日蓮と伊勢神宮(廃寺を行く1)
日蓮宗の開祖である日蓮上人は、言わずと知れた日本仏教界の偉人ですが、伊勢神宮とも深い関係があります。
鎌倉や比叡山などで修業した日蓮は、法華経の教えこそ釈迦の教えの神髄であることを悟り、建長2年(1250年)に伊勢神宮を訪れ、外宮の度会神官の氏寺であり法楽寺院でもあった常明寺に100日間参籠しました。
このとき、
我 日本の柱とならん
我 日本の眼目とならん
我 日本の大船とならん
という三つの誓いを立て、それを内宮に誓願しました。
日蓮宗の「本化別頭高祖伝」という記録によると、4月28日黎明の結願の際、妙見大菩薩が日蓮の前に姿を現し、それをその場にいた多くの人が目撃したとのことです。
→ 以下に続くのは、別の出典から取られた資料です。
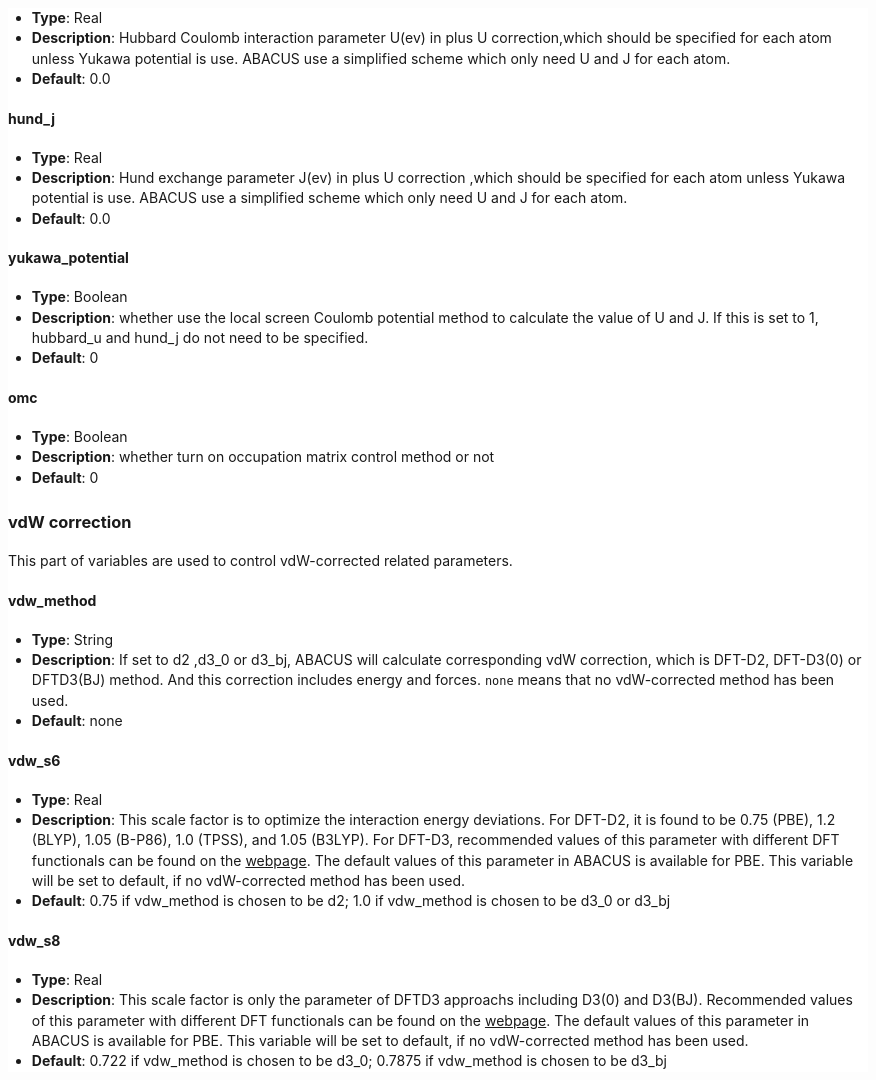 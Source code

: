 - **Type**: Real
- **Description**: Hubbard Coulomb interaction parameter U(ev) in plus U correction,which should be specified for each atom unless Yukawa potential is use. ABACUS use a simplified scheme which only need U and J for each atom.
- **Default**: 0.0

#### hund_j

- **Type**: Real
- **Description**: Hund exchange parameter J(ev) in plus U correction ,which should be specified for each atom unless Yukawa potential is use. ABACUS use a simplified scheme which only need U and J for each atom.
- **Default**: 0.0

#### yukawa_potential

- **Type**: Boolean
- **Description**: whether use the local screen Coulomb potential method to calculate the value of U and J. If this is set to 1, hubbard_u and hund_j do not need to be specified.
- **Default**: 0

#### omc

- **Type**: Boolean
- **Description**: whether turn on occupation matrix control method or not
- **Default**: 0

### vdW correction

This part of variables are used to control vdW-corrected related parameters.

#### vdw_method

- **Type**: String
- **Description**: If set to d2 ,d3_0 or d3_bj, ABACUS will calculate corresponding vdW correction, which is DFT-D2, DFT-D3(0) or DFTD3(BJ) method. And this correction includes energy and forces. `none` means that no vdW-corrected method has been used.
- **Default**: none

#### vdw_s6

- **Type**: Real
- **Description**: This scale factor is to optimize the interaction energy deviations. For DFT-D2, it is found to be 0.75 (PBE), 1.2 (BLYP), 1.05 (B-P86), 1.0 (TPSS), and 1.05 (B3LYP). For DFT-D3, recommended values of this parameter with different DFT functionals can be found on the [webpage](https://www.chemie.uni-bonn.de/pctc/mulliken-center/software/dft-d3). The default values of this parameter in ABACUS is available for PBE. This variable will be set to default, if no vdW-corrected method has been used.
- **Default**: 0.75 if vdw_method is chosen to be d2; 1.0 if vdw_method is chosen to be d3_0 or d3_bj

#### vdw_s8

- **Type**: Real
- **Description**: This scale factor is only the parameter of DFTD3 approachs including D3(0) and D3(BJ). Recommended values of this parameter with different DFT functionals can be found on the [webpage](https://www.chemie.uni-bonn.de/pctc/mulliken-center/software/dft-d3). The default values of this parameter in ABACUS is available for PBE. This variable will be set to default, if no vdW-corrected method has been used.
- **Default**: 0.722 if vdw_method is chosen to be d3_0; 0.7875 if vdw_method is chosen to be d3_bj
その妙見菩薩が祀られていたのが、平安時代の初めに度会一族が崇敬していた「岡崎宮」というお堂にある、妙見菩薩立像だったことから、岡崎宮の妙見堂は日蓮大聖人立教開宗三大誓願伝説の聖地としても全国の崇敬を集めるようになりました。
妙見堂がある場所は、外宮(山田)と内宮(宇治)を結ぶ旧伊勢街道(古市街道)の入り口にあたる、勢田川の「小田の橋」を越した、すぐの高台にあり、高いビルもなかった昔には、あたり一帯から見上げることができた場所だったでしょう。古市街道を行く多くの参宮客も必ず立ち寄りお参りすべき場所として知られており、賑わったそうです。
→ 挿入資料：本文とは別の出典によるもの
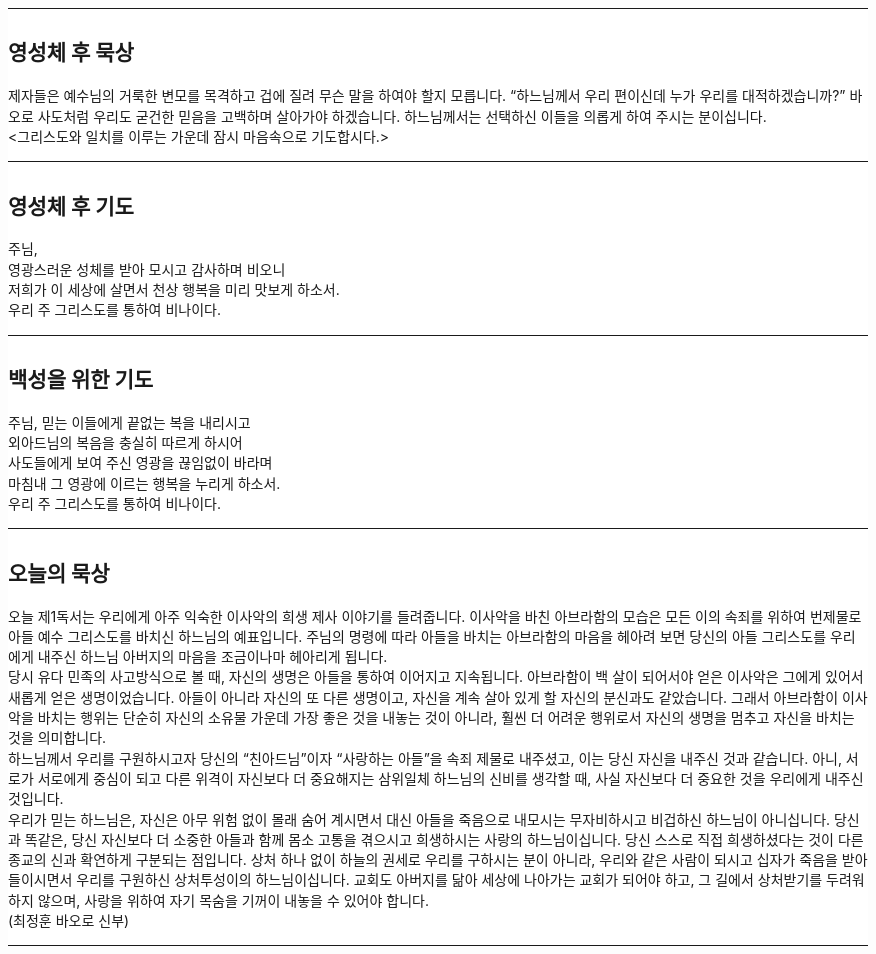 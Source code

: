 

---

## 영성체 후 묵상

제자들은 예수님의 거룩한 변모를 목격하고 겁에 질려 무슨 말을 하여야 할지 모릅니다. “하느님께서 우리 편이신데 누가 우리를 대적하겠습니까?” 바오로 사도처럼 우리도 굳건한 믿음을 고백하며 살아가야 하겠습니다. 하느님께서는 선택하신 이들을 의롭게 하여 주시는 분이십니다.  
<그리스도와 일치를 이루는 가운데 잠시 마음속으로 기도합시다.>  
  


---

## 영성체 후 기도

주님,  
영광스러운 성체를 받아 모시고 감사하며 비오니  
저희가 이 세상에 살면서 천상 행복을 미리 맛보게 하소서.  
우리 주 그리스도를 통하여 비나이다.  
  


---

## 백성을 위한 기도

주님, 믿는 이들에게 끝없는 복을 내리시고  
외아드님의 복음을 충실히 따르게 하시어  
사도들에게 보여 주신 영광을 끊임없이 바라며  
마침내 그 영광에 이르는 행복을 누리게 하소서.  
우리 주 그리스도를 통하여 비나이다.  
  


---

## 오늘의 묵상

오늘 제1독서는 우리에게 아주 익숙한 이사악의 희생 제사 이야기를 들려줍니다. 이사악을 바친 아브라함의 모습은 모든 이의 속죄를 위하여 번제물로 아들 예수 그리스도를 바치신 하느님의 예표입니다. 주님의 명령에 따라 아들을 바치는 아브라함의 마음을 헤아려 보면 당신의 아들 그리스도를 우리에게 내주신 하느님 아버지의 마음을 조금이나마 헤아리게 됩니다.  
당시 유다 민족의 사고방식으로 볼 때, 자신의 생명은 아들을 통하여 이어지고 지속됩니다. 아브라함이 백 살이 되어서야 얻은 이사악은 그에게 있어서 새롭게 얻은 생명이었습니다. 아들이 아니라 자신의 또 다른 생명이고, 자신을 계속 살아 있게 할 자신의 분신과도 같았습니다. 그래서 아브라함이 이사악을 바치는 행위는 단순히 자신의 소유물 가운데 가장 좋은 것을 내놓는 것이 아니라, 훨씬 더 어려운 행위로서 자신의 생명을 멈추고 자신을 바치는 것을 의미합니다.  
하느님께서 우리를 구원하시고자 당신의 “친아드님”이자 “사랑하는 아들”을 속죄 제물로 내주셨고, 이는 당신 자신을 내주신 것과 같습니다. 아니, 서로가 서로에게 중심이 되고 다른 위격이 자신보다 더 중요해지는 삼위일체 하느님의 신비를 생각할 때, 사실 자신보다 더 중요한 것을 우리에게 내주신 것입니다.  
우리가 믿는 하느님은, 자신은 아무 위험 없이 몰래 숨어 계시면서 대신 아들을 죽음으로 내모시는 무자비하시고 비겁하신 하느님이 아니십니다. 당신과 똑같은, 당신 자신보다 더 소중한 아들과 함께 몸소 고통을 겪으시고 희생하시는 사랑의 하느님이십니다. 당신 스스로 직접 희생하셨다는 것이 다른 종교의 신과 확연하게 구분되는 점입니다. 상처 하나 없이 하늘의 권세로 우리를 구하시는 분이 아니라, 우리와 같은 사람이 되시고 십자가 죽음을 받아들이시면서 우리를 구원하신 상처투성이의 하느님이십니다. 교회도 아버지를 닮아 세상에 나아가는 교회가 되어야 하고, 그 길에서 상처받기를 두려워하지 않으며, 사랑을 위하여 자기 목숨을 기꺼이 내놓을 수 있어야 합니다.  
(최정훈 바오로 신부)  


--- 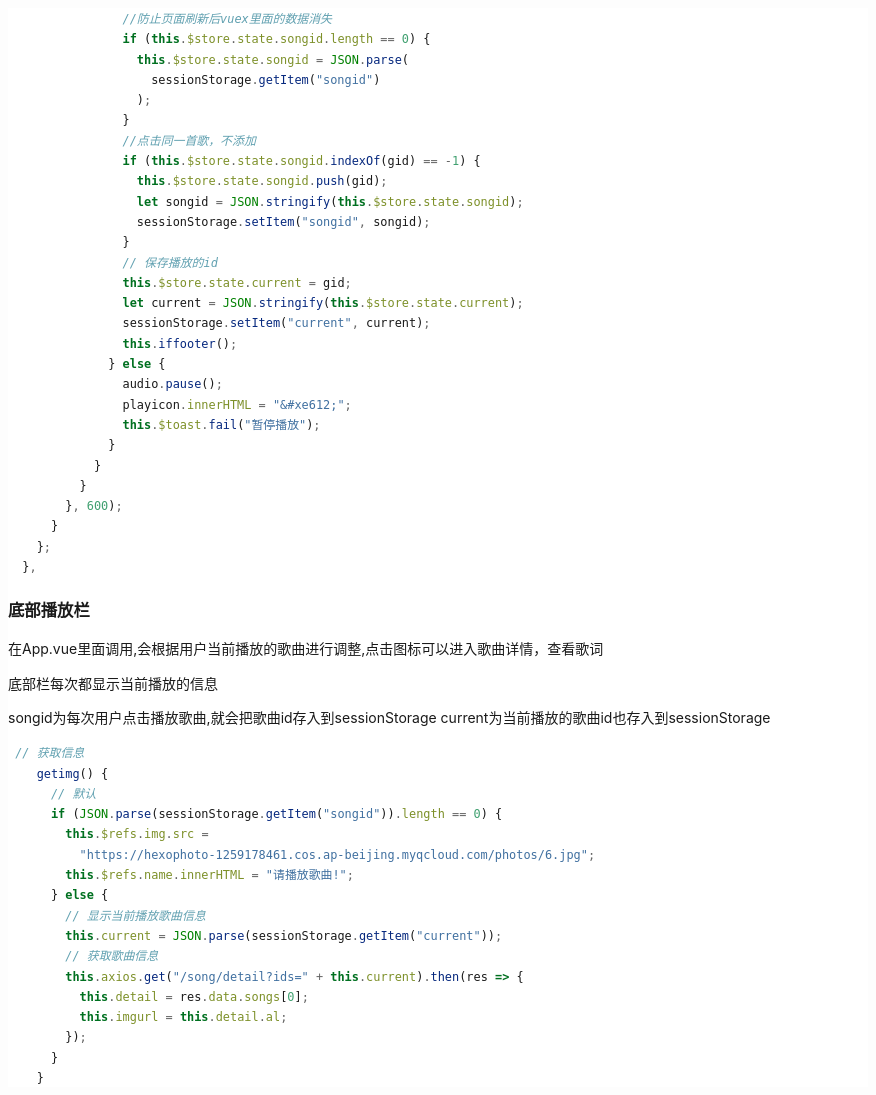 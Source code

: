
 ```javascript
                //防止页面刷新后vuex里面的数据消失
                if (this.$store.state.songid.length == 0) {
                  this.$store.state.songid = JSON.parse(
                    sessionStorage.getItem("songid")
                  );
                }
                //点击同一首歌，不添加
                if (this.$store.state.songid.indexOf(gid) == -1) {
                  this.$store.state.songid.push(gid);
                  let songid = JSON.stringify(this.$store.state.songid);
                  sessionStorage.setItem("songid", songid);
                }
                // 保存播放的id
                this.$store.state.current = gid;
                let current = JSON.stringify(this.$store.state.current);
                sessionStorage.setItem("current", current);
                this.iffooter();
              } else {
                audio.pause();
                playicon.innerHTML = "&#xe612;";
                this.$toast.fail("暂停播放");
              }
            }
          }
        }, 600);
      }
    };
  },
```

### 底部播放栏

在App.vue里面调用,会根据用户当前播放的歌曲进行调整,点击图标可以进入歌曲详情，查看歌词

底部栏每次都显示当前播放的信息

songid为每次用户点击播放歌曲,就会把歌曲id存入到sessionStorage
current为当前播放的歌曲id也存入到sessionStorage

```javascript
 // 获取信息
    getimg() {
      // 默认
      if (JSON.parse(sessionStorage.getItem("songid")).length == 0) {
        this.$refs.img.src =
          "https://hexophoto-1259178461.cos.ap-beijing.myqcloud.com/photos/6.jpg";
        this.$refs.name.innerHTML = "请播放歌曲!";
      } else {
        // 显示当前播放歌曲信息
        this.current = JSON.parse(sessionStorage.getItem("current"));
        // 获取歌曲信息
        this.axios.get("/song/detail?ids=" + this.current).then(res => {
          this.detail = res.data.songs[0];
          this.imgurl = this.detail.al;
        });
      }
    }
```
しかし、明治になって廃仏毀釈が起こり常明寺が廃寺に追い込まれると、管理者のいなくなった妙見堂も荒廃が進みます。いつしかお堂や妙見菩薩像も個人所有となり、いずれも山田の地を離れてしまうことになります。
重要文化財でもあった妙見菩薩立像は、昭和31年に読売新聞社主・正力松太郎氏の手にわたり、現在は東京都稲城市にある「よみうりランド」の聖地公園の中に安置されています。
5年ほど前に、三重県博物館で仏像の企画展があった際に、60年ぶりに三重県に里帰りしたとしてちょっとした話題にもなりました。
高さ約150センチ、少年のような若々しいお姿です。北斗七星が神格化され、それが仏教でいう菩薩となって人々の願いをかなえてくれる尊い存在となったそうです。(この像が岡崎宮に祀られるようになった伝説もあるのですが、それはまたの機会とします。)
妙見堂の建物のほうは、過去から何度か火災を起こし、明治時代に再建されたものが平成3年、長野県の不動産会社に譲渡されました。
この会社の諏訪市のゴルフ場に移築されたものの、その後に経営破綻により閉鎖されたため、現状がどうなっているのかはわかりません。
現在の妙見堂跡地には、四日市市にある本覚寺が事務局の「伊勢妙見顕彰会」というところが建物を建て、由来の看板を設置しています。境内には入れませんが、丘の上からは山田の街が一望できます。
せっかく伊勢に来られたら、ぜひこうしたあまり有名ではないけど歴史のある場所にも訪れていただければと思います。
場所は伊勢神宮外宮から徒歩で30分ほど、近鉄宇治山田駅からも20分ほどだと思いますが、周辺は住宅地のため駐車場は全くないのでご注意ください。